_YOUR OBJECTIVE:_ Only a number is expected: how many lines in the entries that follow contain the word "file"?

_AVAILABLE RECORDS:_

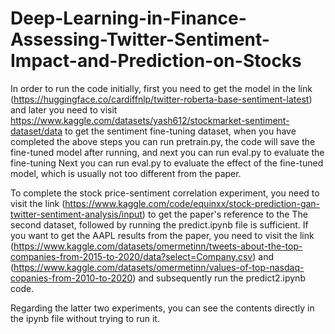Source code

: # Deep-Learning-in-Finance-Assessing-Twitter-Sentiment-Impact-and-Prediction-on-Stocks
In order to run the code initially, first you need to get the model in the link (https://huggingface.co/cardiffnlp/twitter-roberta-base-sentiment-latest) and later you need to visit https://www.kaggle.com/datasets/yash612/stockmarket-sentiment-dataset/data to get the sentiment fine-tuning dataset, when you have completed the above steps you can run pretrain.py, the code will save the fine-tuned model after running, and next you can run eval.py to evaluate the fine-tuning Next you can run eval.py to evaluate the effect of the fine-tuned model, which is usually not too different from the paper.

To complete the stock price-sentiment correlation experiment, you need to visit the link (https://www.kaggle.com/code/equinxx/stock-prediction-gan-twitter-sentiment-analysis/input) to get the paper's reference to the The second dataset, followed by running the predict.ipynb file is sufficient. If you want to get the AAPL results from the paper, you need to visit the link (https://www.kaggle.com/datasets/omermetinn/tweets-about-the-top-companies-from-2015-to-2020/data?select=Company.csv) and (https://www.kaggle.com/datasets/omermetinn/values-of-top-nasdaq-copanies-from-2010-to-2020) and subsequently run the predict2.ipynb code.

Regarding the latter two experiments, you can see the contents directly in the ipynb file without trying to run it.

_RESULT:_ 2